I was born into a family with a line of women who lived long having known my great-great-grandmother and having had a close relationship with my great grandmother well into 30s. Now I’m the matriarch and have done the cleanup and walks through the memories of the estates before me. My Mom didn’t keep mementos quite like my smashing or scrapping, I have her poetry folder with hand written or computer printed pages of poems she’d written. There were also enough special items that I therapeutically made a “Mom and Me” 5X7 scrapbook after she died. It includes tickets from the Olympics and the 1984 World Series that we’d been to together. She kept things like that in a drawer and occasionally there were things like tat in her poetry folder. The only difference between that folder and a smash journal is the binding.


Grandma had a stapled book made out of linen stationery with word clippings and little notes that she’d done in high school. Tori had done similar books for friends just before she graduated from high school. Of course, she’d never seen her great-grandmother’s high school clippings book and I can’t tell if Grandma’s was one she made or if it had likewise been a gift she traded with a friend, but that idea of a book of clippings definitely transcended generations.


On the other side of the family, Noni’s old photo albums with photos held on black pages with photo corners also had newspaper clippings, drawings from grandchildren and prayer card memorials on the pages with the photos, not in any dedicated order.


Mums, my great grandmother, had a number of Bibles, but only one she read from every day. She’d made a plastic punch cover for it and it had passages underlined throughout it with notes and names in the margins. There were photos, clippings and prayer cards between the pages. Her everyday Bible was her smashing place!

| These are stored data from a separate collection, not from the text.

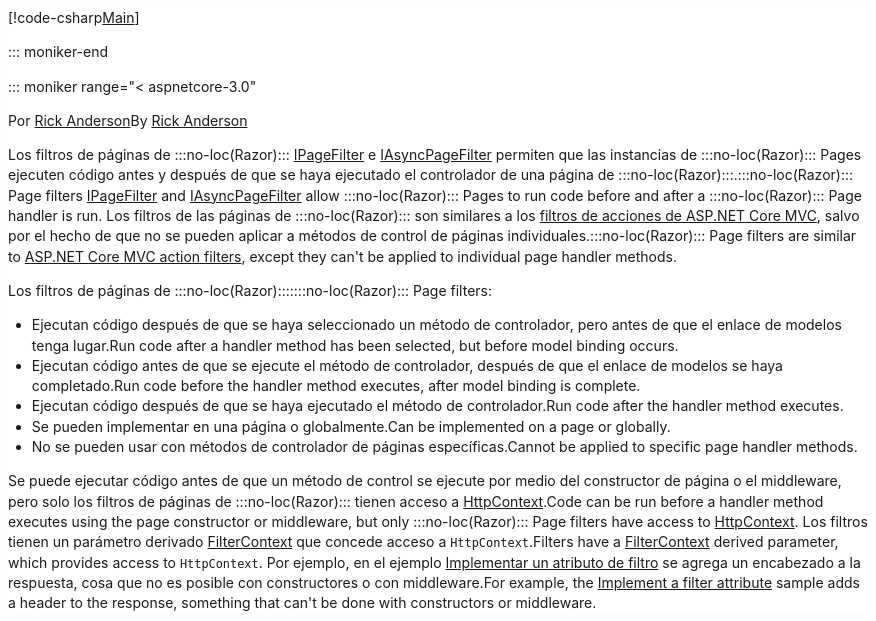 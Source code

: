 [!code-csharp[Main](filter/sample/PageFilter/Pages/ModelWithAuthFilter.cshtml.cs?highlight=7)]

::: moniker-end

::: moniker range="< aspnetcore-3.0"

<span data-ttu-id="34a38-153">Por [Rick Anderson](https://twitter.com/RickAndMSFT)</span><span class="sxs-lookup"><span data-stu-id="34a38-153">By [Rick Anderson](https://twitter.com/RickAndMSFT)</span></span>

<span data-ttu-id="34a38-154">Los filtros de páginas de :::no-loc(Razor)::: [IPageFilter](/dotnet/api/microsoft.aspnetcore.mvc.filters.ipagefilter?view=aspnetcore-2.0) e [IAsyncPageFilter](/dotnet/api/microsoft.aspnetcore.mvc.filters.iasyncpagefilter?view=aspnetcore-2.0) permiten que las instancias de :::no-loc(Razor)::: Pages ejecuten código antes y después de que se haya ejecutado el controlador de una página de :::no-loc(Razor):::.</span><span class="sxs-lookup"><span data-stu-id="34a38-154">:::no-loc(Razor)::: Page filters [IPageFilter](/dotnet/api/microsoft.aspnetcore.mvc.filters.ipagefilter?view=aspnetcore-2.0) and [IAsyncPageFilter](/dotnet/api/microsoft.aspnetcore.mvc.filters.iasyncpagefilter?view=aspnetcore-2.0) allow :::no-loc(Razor)::: Pages to run code before and after a :::no-loc(Razor)::: Page handler is run.</span></span> <span data-ttu-id="34a38-155">Los filtros de las páginas de :::no-loc(Razor)::: son similares a los [filtros de acciones de ASP.NET Core MVC](xref:mvc/controllers/filters#action-filters), salvo por el hecho de que no se pueden aplicar a métodos de control de páginas individuales.</span><span class="sxs-lookup"><span data-stu-id="34a38-155">:::no-loc(Razor)::: Page filters are similar to [ASP.NET Core MVC action filters](xref:mvc/controllers/filters#action-filters), except they can't be applied to individual page handler methods.</span></span>

<span data-ttu-id="34a38-156">Los filtros de páginas de :::no-loc(Razor)::::</span><span class="sxs-lookup"><span data-stu-id="34a38-156">:::no-loc(Razor)::: Page filters:</span></span>

* <span data-ttu-id="34a38-157">Ejecutan código después de que se haya seleccionado un método de controlador, pero antes de que el enlace de modelos tenga lugar.</span><span class="sxs-lookup"><span data-stu-id="34a38-157">Run code after a handler method has been selected, but before model binding occurs.</span></span>
* <span data-ttu-id="34a38-158">Ejecutan código antes de que se ejecute el método de controlador, después de que el enlace de modelos se haya completado.</span><span class="sxs-lookup"><span data-stu-id="34a38-158">Run code before the handler method executes, after model binding is complete.</span></span>
* <span data-ttu-id="34a38-159">Ejecutan código después de que se haya ejecutado el método de controlador.</span><span class="sxs-lookup"><span data-stu-id="34a38-159">Run code after the handler method executes.</span></span>
* <span data-ttu-id="34a38-160">Se pueden implementar en una página o globalmente.</span><span class="sxs-lookup"><span data-stu-id="34a38-160">Can be implemented on a page or globally.</span></span>
* <span data-ttu-id="34a38-161">No se pueden usar con métodos de controlador de páginas específicas.</span><span class="sxs-lookup"><span data-stu-id="34a38-161">Cannot be applied to specific page handler methods.</span></span>

<span data-ttu-id="34a38-162">Se puede ejecutar código antes de que un método de control se ejecute por medio del constructor de página o el middleware, pero solo los filtros de páginas de :::no-loc(Razor)::: tienen acceso a [HttpContext](/dotnet/api/microsoft.aspnetcore.mvc.razorpages.pagemodel.httpcontext?view=aspnetcore-2.0#Microsoft_AspNetCore_Mvc_:::no-loc(Razor):::Pages_PageModel_HttpContext).</span><span class="sxs-lookup"><span data-stu-id="34a38-162">Code can be run before a handler method executes using the page constructor or middleware, but only :::no-loc(Razor)::: Page filters have access to [HttpContext](/dotnet/api/microsoft.aspnetcore.mvc.razorpages.pagemodel.httpcontext?view=aspnetcore-2.0#Microsoft_AspNetCore_Mvc_:::no-loc(Razor):::Pages_PageModel_HttpContext).</span></span> <span data-ttu-id="34a38-163">Los filtros tienen un parámetro derivado [FilterContext](/dotnet/api/microsoft.aspnetcore.mvc.filters.filtercontext?view=aspnetcore-2.0) que concede acceso a `HttpContext`.</span><span class="sxs-lookup"><span data-stu-id="34a38-163">Filters have a [FilterContext](/dotnet/api/microsoft.aspnetcore.mvc.filters.filtercontext?view=aspnetcore-2.0) derived parameter, which provides access to `HttpContext`.</span></span> <span data-ttu-id="34a38-164">Por ejemplo, en el ejemplo [Implementar un atributo de filtro](#ifa) se agrega un encabezado a la respuesta, cosa que no es posible con constructores o con middleware.</span><span class="sxs-lookup"><span data-stu-id="34a38-164">For example, the [Implement a filter attribute](#ifa) sample adds a header to the response, something that can't be done with constructors or middleware.</span></span>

One scrapbook heirloom we all wished we could find but never did was Grammy, my great-great-grandmother’s Elvis scrapbook. She was in her mid-60s when Elvis debuted and she loved him. “That boy is going to change music forever,” was her opinion and she collected stories and photos from newspapers and magazines and kept them all with her thoughts in a scrapbook through the years as he proved her right!

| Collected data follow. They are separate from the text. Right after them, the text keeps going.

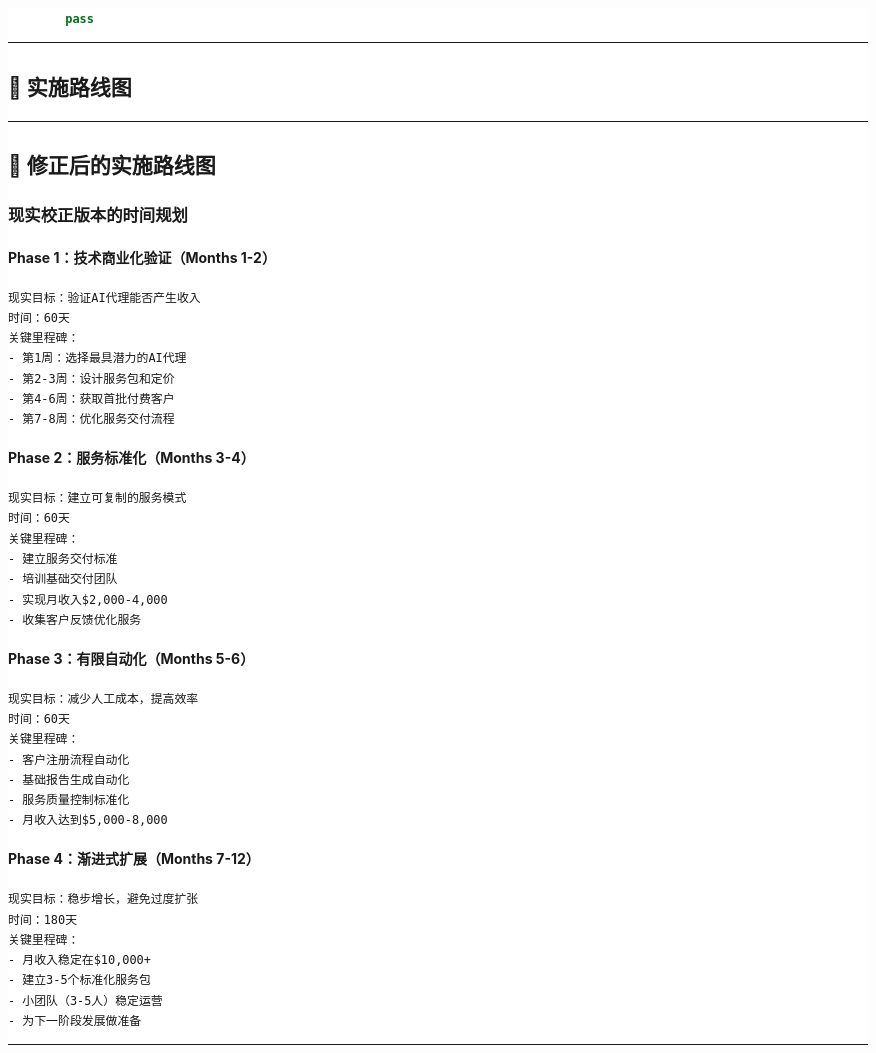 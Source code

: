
 ```python
        pass
```

---

## 🚀 实施路线图

---

## 🚀 修正后的实施路线图

### **现实校正版本的时间规划**

#### **Phase 1：技术商业化验证**（Months 1-2）
```
现实目标：验证AI代理能否产生收入
时间：60天
关键里程碑：
- 第1周：选择最具潜力的AI代理
- 第2-3周：设计服务包和定价
- 第4-6周：获取首批付费客户
- 第7-8周：优化服务交付流程
```

#### **Phase 2：服务标准化**（Months 3-4）
```
现实目标：建立可复制的服务模式
时间：60天
关键里程碑：
- 建立服务交付标准
- 培训基础交付团队
- 实现月收入$2,000-4,000
- 收集客户反馈优化服务
```

#### **Phase 3：有限自动化**（Months 5-6）
```
现实目标：减少人工成本，提高效率
时间：60天
关键里程碑：
- 客户注册流程自动化
- 基础报告生成自动化
- 服务质量控制标准化
- 月收入达到$5,000-8,000
```

#### **Phase 4：渐进式扩展**（Months 7-12）
```
现实目标：稳步增长，避免过度扩张
时间：180天
关键里程碑：
- 月收入稳定在$10,000+
- 建立3-5个标准化服务包
- 小团队（3-5人）稳定运营
- 为下一阶段发展做准备
```

---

So, “smashing” may be a new term and the Smash Book Collection a new way of marketing an easy way to start it, but the concept is old. Through the years the term “scrapbook” grew into an art of its own and a business of its own too, but the original scrapbook concept never went anywhere and it really never changed. What was a “scrapbook” became various different renditions of scrapbook, then junk books (like a junk drawer with pages) then journals with little extras tucked between the pages. And now they are made or purchased “Smash Books.” They have a little more personality than the scrapbook page as an art form and the thick covers and heavy decorated spiral bound pages will be a novelty of the past in 50 years and future generations will touch what I have touched and see my handwriting and maybe even hold on to it for one more generation as a sweet family antique and a glimpse of the past.